If you ever had a hard drive fail without having a backup then you know it can be a painful experience. It happened to me when I was 16, and I lost a hard drive filled with music. But my loss was far from important, it was only music that I had obtained from sailing the high seas. I mean sure, it took a lot of time to acquire during those days, does anyone else remember it taking 20 minutes to download a single song? But it was far from irreplaceable. What happens if it’s your family photos or letters or other things that simply can not be replaced? I learned my lesson that day, backups are important!
The 3-2-1 rule for backups states you should have 3 copies of your important data, on 2 separate devices, with 1 separate location. It’s also important to understand that RAID is not a backup. RAID is a solution that fixes the problem of downtime in case of drive failure. It does not protect against accidental file deletions; therefore, it is not a proper backup solution.
Now onto 3-2-1, and the software that I use in my setup.

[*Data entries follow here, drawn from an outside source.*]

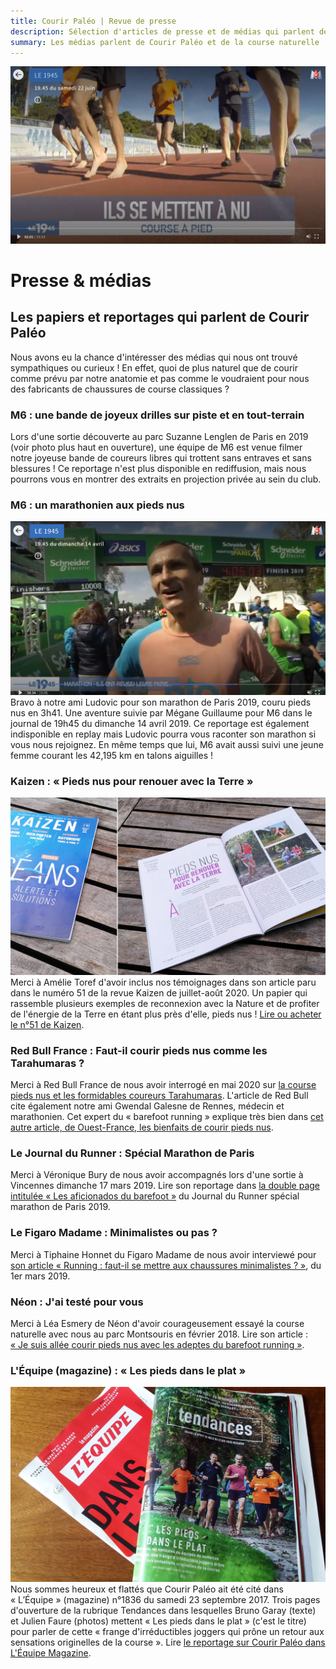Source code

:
 ```yaml
---
title: Courir Paléo | Revue de presse
description: Sélection d'articles de presse et de médias qui parlent de Courir Paléo
summary: Les médias parlent de Courir Paléo et de la course naturelle
---
```

![Courir Paleo](/assets/images/CourirPaleo_SuzanneLenglen_M6_piste_face_1200px.JPG)
# Presse & médias
## Les papiers et reportages qui parlent de Courir Paléo
Nous avons eu la chance d'intéresser des médias qui nous ont trouvé sympathiques ou curieux&nbsp;! En effet, quoi de plus naturel que de courir comme prévu par notre anatomie et pas comme le voudraient pour nous des fabricants de chaussures de course classiques&nbsp;?


### M6 : une bande de joyeux drilles sur piste et en tout-terrain
Lors d'une sortie découverte au parc Suzanne Lenglen de Paris en 2019 (voir photo plus haut en ouverture), une équipe de M6 est venue filmer notre joyeuse bande de coureurs libres qui trottent sans entraves et sans blessures&nbsp;! Ce reportage n'est plus disponible en rediffusion, mais nous pourrons vous en montrer des extraits en projection privée au sein du club.


### M6 : un marathonien aux pieds nus
![Courir Paleo](/assets/images/CourirPaleo_M6_marathon_Ludovic_1200px.jpg)
Bravo à notre ami Ludovic pour son marathon de Paris 2019, couru pieds nus en 3h41. Une aventure suivie par Mégane Guillaume pour M6 dans le journal de 19h45 du dimanche 14 avril 2019. Ce reportage est également indisponible en replay mais Ludovic pourra vous raconter son marathon si vous nous rejoignez. En même temps que lui, M6 avait aussi suivi une jeune femme courant les 42,195&nbsp;km en talons aiguilles&nbsp;!


### Kaizen&nbsp;: «&nbsp;Pieds nus pour renouer avec la Terre&nbsp;»
![Courir Paleo](/assets/images/CourirPaleo_Kaizen-numero-51_1200px.jpg)
Merci à Amélie Toref d'avoir inclus nos témoignages dans son article paru dans le numéro 51 de la revue Kaizen de juillet-août 2020. Un papier qui rassemble plusieurs exemples de reconnexion avec la Nature et de profiter de l'énergie de la Terre en étant plus près d'elle, pieds nus&nbsp;!
[Lire ou acheter le n°51 de Kaizen](https://boutique.kaizen-magazine.com/bimestriels/616-kaizen-51.html).


### Red Bull France&nbsp;: Faut-il courir pieds nus comme les Tarahumaras&nbsp;?
Merci à Red Bull France de nous avoir interrogé en mai 2020 sur [la course pieds nus et les formidables coureurs Tarahumaras](https://www.redbull.com/fr-fr/courir-pied-nus-barefoot-running). L'article de Red Bull cite également notre ami Gwendal Galesne de Rennes, médecin et marathonien. Cet expert du «&nbsp;barefoot running&nbsp;» explique très bien dans [cet autre article, de Ouest-France, les bienfaits de courir pieds nus](https://www.ouest-france.fr/sport/running/running-courir-pieds-nus-qu-en-penser-5724359).


### Le Journal du Runner&nbsp;: Spécial Marathon de Paris
Merci à Véronique Bury de nous avoir accompagnés lors d'une sortie à Vincennes dimanche 17 mars 2019. Lire son reportage dans [la double page intitulée «&nbsp;Les aficionados du barefoot&nbsp;»](https://courirpaleo.github.io/assets/documents/Journal-du-Runner-17-mars-2019-Aficionados-du-barefoot-Courir-Paleo.pdf) du Journal du Runner spécial marathon de Paris 2019.


### Le Figaro Madame&nbsp;: Minimalistes ou pas&nbsp;?
Merci à Tiphaine Honnet du Figaro Madame de nous avoir interviewé pour [son article «&nbsp;Running&nbsp;: faut-il se mettre aux chaussures minimalistes&nbsp;?&nbsp;»](https://madame.lefigaro.fr/bien-etre/running-faut-il-se-mettre-aux-chaussures-minimalistes-baskets-010319-164044), du 1er mars 2019.


### Néon&nbsp;: J'ai testé pour vous
Merci à Léa Esmery de Néon d'avoir courageusement essayé la course naturelle avec nous au parc Montsouris en février 2018. Lire son article&nbsp;: [«&nbsp;Je suis allée courir pieds nus avec les adeptes du barefoot running&nbsp;»](https://www.neonmag.fr/je-suis-alle-courir-pieds-nus-avec-les-adepte-du-barefoot-running-502371.html).


### L'Équipe (magazine)&nbsp;: «&nbsp;Les pieds dans le plat&nbsp;»
![Courir Paleo](/assets/images/CourirPaleo_couv_Equipe_Mag_1200px.jpg)
Nous sommes heureux et flattés que Courir Paléo ait été cité dans «&nbsp;L’Équipe&nbsp;» (magazine) n°1836 du samedi 23 septembre 2017. Trois pages d'ouverture de la rubrique Tendances dans lesquelles Bruno Garay (texte) et Julien Faure (photos) mettent «&nbsp;Les pieds dans le plat&nbsp;» (c'est le titre) pour parler de cette «&nbsp;frange d'irréductibles joggers qui prône un retour aux sensations originelles de la course&nbsp;».
Lire [le reportage sur Courir Paléo dans L'Équipe Magazine](https://courirpaleo.github.io/assets/documents/LEquipe-Mag-23-09-2017-Tendances.pdf).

The servers sitting down in the basement are just used Thinkcentre PCs bought off of eBay for around $100 each and there are 4 x 8TB drives connected to them. Using snapraid I have 3 drives usable as data drives, and one drive is set to be a parity drive. This means if any one drive out of the 4 fails, I lose nothing. Well, to be accurate, I have snapraid set to sync nightly @ 2:00AM, which means, I could lose any data that has been changed since the last nightly sync.

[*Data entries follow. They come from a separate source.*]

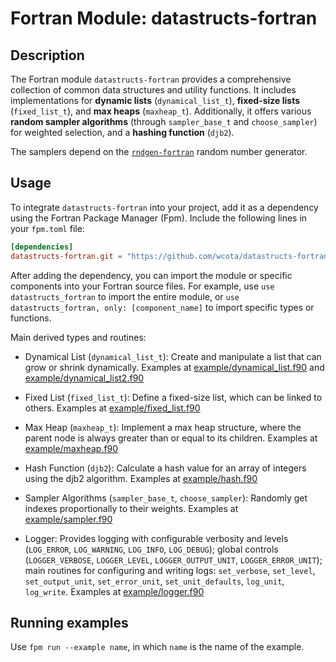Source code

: # Fortran Module: datastructs-fortran

## Description

The Fortran module `datastructs-fortran` provides a comprehensive collection of common data structures and utility functions. It includes implementations for **dynamic lists** (`dynamical_list_t`), **fixed-size lists** (`fixed_list_t`), and **max heaps** (`maxheap_t`). Additionally, it offers various **random sampler algorithms** (through `sampler_base_t` and `choose_sampler`) for weighted selection, and a **hashing function** (`djb2`).

The samplers depend on the [`rndgen-fortran`](https://github.com/wcota/rndgen-fortran/) random number generator.

## Usage

To integrate `datastructs-fortran` into your project, add it as a dependency using the Fortran Package Manager (Fpm). Include the following lines in your `fpm.toml` file:

```toml
[dependencies]
datastructs-fortran.git = "https://github.com/wcota/datastructs-fortran"
```

After adding the dependency, you can import the module or specific components into your Fortran source files. For example, use `use datastructs_fortran` to import the entire module, or `use datastructs_fortran, only: [component_name]` to import specific types or functions.

Main derived types and routines:

- Dynamical List (`dynamical_list_t`): Create and manipulate a list that can grow or shrink dynamically. Examples at [example/dynamical_list.f90](https://github.com/wcota/datastructs-fortran/blob/main/example/dynamical_list.f90) and [example/dynamical_list2.f90](https://github.com/wcota/datastructs-fortran/blob/main/example/dynamical_list2.f90)

- Fixed List (`fixed_list_t`): Define a fixed-size list, which can be linked to others. Examples at [example/fixed_list.f90](https://github.com/wcota/datastructs-fortran/blob/main/example/fixed_list.f90)

- Max Heap (`maxheap_t`): Implement a max heap structure, where the parent node is always greater than or equal to its children. Examples at [example/maxheap.f90](https://github.com/wcota/datastructs-fortran/blob/main/example/maxheap.f90)

- Hash Function (`djb2`): Calculate a hash value for an array of integers using the djb2 algorithm. Examples at [example/hash.f90](https://github.com/wcota/datastructs-fortran/blob/main/example/hash.f90)

- Sampler Algorithms (`sampler_base_t`, `choose_sampler`): Randomly get indexes proportionally to their weights. Examples at [example/sampler.f90](https://github.com/wcota/datastructs-fortran/blob/main/example/sampler.f90)

- Logger: Provides logging with configurable verbosity and levels (`LOG_ERROR`, `LOG_WARNING`, `LOG_INFO`, `LOG_DEBUG`); global controls (`LOGGER_VERBOSE`, `LOGGER_LEVEL`, `LOGGER_OUTPUT_UNIT`, `LOGGER_ERROR_UNIT`); main routines for configuring and writing logs: `set_verbose`, `set_level`, `set_output_unit`, `set_error_unit`, `set_unit_defaults`, `log_unit`, `log_write`. Examples at [example/logger.f90](https://github.com/wcota/datastructs-fortran/blob/main/example/logger.f90)

## Running examples

Use `fpm run --example name`, in which `name` is the name of the example.
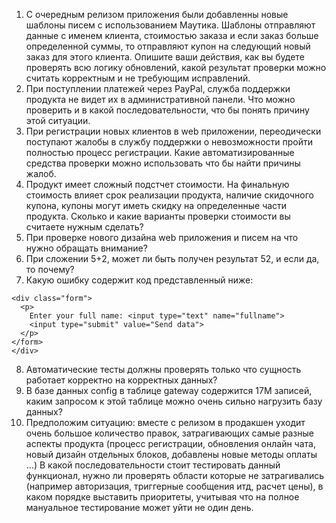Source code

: 1. С очередным релизом приложения были добавленны новые шаблоны писем с использованием Маутика. Шаблоны отправляют данные с именем клиента, стоимостью заказа и если заказ больше определенной суммы, то отправляют купон на следующий новый заказ для этого клиента. Опишите ваши действия, как вы будете проверять всю логику обновлений, какой результат проверки можно считать корректным и не требующим исправлений. 
2. При поступлении платежей через PayPal, служба поддержки продукта не видет их в административной панели. Что можно проверить и в какой последовательности, что бы понять причину этой ситуации.
3. При регистрации новых клиентов в web приложении, переодически поступают жалобы в службу поддержки о невозможности пройти полностью процесс регистрации. Какие автоматизированные средства проверки можно использовать что бы найти причины жалоб. 
4. Продукт имеет сложный подстчет стоимости. На финальную стоимость влияет срок реализации продукта, наличие скидочного купона, купоны могут иметь скидку на определенные части продукта. Сколько и какие варианты проверки стоимости вы считаете нужным сделать?
5. При проверке нового дизайна web приложения и писем на что нужно обращать внимание?
6. При сложении 5+2, может ли быть получен результат 52, и если да, то почему? 
7. Какую ошибку содержит код представленный ниже:
```
<div class="form">
  <p>
    Enter your full name: <input type="text" name="fullname">
    <input type="submit" value="Send data">
  </p>
</form>
</div>
```
8. Автоматические тесты должны проверять только что сущность работает корректно на корректных данных?
9. В базе данных config в таблице gateway содержится 17М записей, каким запросом к этой таблице можно очень сильно нагрузить базу данных?
10. Предположим ситуацию: вместе с релизом в продакшен уходит очень большое количество правок, затрагивающих самые разные аспекты продукта (процесс регистрации, обновления онлайн чата, новый дизайн отдельных блоков, добавлены новые методы оплаты …) В какой последовательности стоит тестировать данный функционал, нужно ли проверять области которые не затрагивались (например авторизация, триггерные сообщения итд, расчет цены), в каком порядке выставить приоритеты, учитывая что на полное мануальное тестирование может уйти не один день.
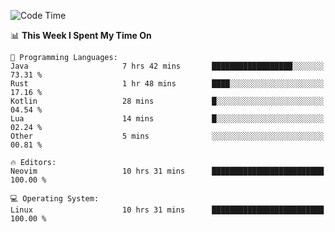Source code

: <!-- [![Top Langs](https://github-readme-stats.vercel.app/api/top-langs/?username=gagahsyuja&theme=dracula&hide_border=true&border_radius=7)](https://github.com/anuraghazra/github-readme-stats) -->

<!--START_SECTION:waka-->
![Code Time](http://img.shields.io/badge/Code%20Time-390%20hrs%208%20mins-blue)

📊 **This Week I Spent My Time On** 

```text
💬 Programming Languages: 
Java                     7 hrs 42 mins       ██████████████████░░░░░░░   73.31 % 
Rust                     1 hr 48 mins        ████░░░░░░░░░░░░░░░░░░░░░   17.16 % 
Kotlin                   28 mins             █░░░░░░░░░░░░░░░░░░░░░░░░   04.54 % 
Lua                      14 mins             █░░░░░░░░░░░░░░░░░░░░░░░░   02.24 % 
Other                    5 mins              ░░░░░░░░░░░░░░░░░░░░░░░░░   00.81 % 

🔥 Editors: 
Neovim                   10 hrs 31 mins      █████████████████████████   100.00 % 

💻 Operating System: 
Linux                    10 hrs 31 mins      █████████████████████████   100.00 % 
```


<!--END_SECTION:waka-->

I like this timing because if I am working on something during the day, and accidentally delete it then I can recover the files from the last sync the night before. And it’s unlikely that I place something on the drives that is not replaceable, and also not still on another device, before the next sync takes place so this works for me. But remember how RAID is not a backup? Well, despite it’s name, snapraid is software that blurs those lines a bit between RAID and a backup solution. It sort of acts like RAID and it sort of acts like a backup solution in some ways. However, I do not consider it a backup solution, which is why I also use borg for my real backups.
Borg has deduplication, which means if I have multiple copies of the same file in different folders or even on different machines then it only needs to take up the space of about one of those files. Likewise if I have a big file and only a little of the data changes, it doesn’t need to make a completely new copy of the changed file, just a little more than the changed parts of it. This saves a lot of storage space. Borg is also fast, easy to install, easy to script, supports encryption and compression, and allows for backing up to remote hosts. The backups that borg creates are what I actually consider to be my backups.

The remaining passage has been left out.